━━━ DATA IN THIS EXERCISE
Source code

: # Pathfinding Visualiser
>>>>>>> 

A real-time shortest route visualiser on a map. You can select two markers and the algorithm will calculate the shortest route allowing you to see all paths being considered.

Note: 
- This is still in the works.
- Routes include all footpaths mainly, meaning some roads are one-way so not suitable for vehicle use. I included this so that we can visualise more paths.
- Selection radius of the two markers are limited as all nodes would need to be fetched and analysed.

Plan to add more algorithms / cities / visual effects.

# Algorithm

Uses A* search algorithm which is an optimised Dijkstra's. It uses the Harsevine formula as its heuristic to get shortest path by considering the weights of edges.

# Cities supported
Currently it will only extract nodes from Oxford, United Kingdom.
━━━━━━
§ **EXERCISE REQUIREMENTS**: Look through the material and copy each line that has "will".

§ **TASK ANSWER**:
A real-time shortest route visualiser on a map. You can select two markers and the algorithm will calculate the shortest route allowing you to see all paths being considered.
Currently it will only extract nodes from Oxford, United Kingdom.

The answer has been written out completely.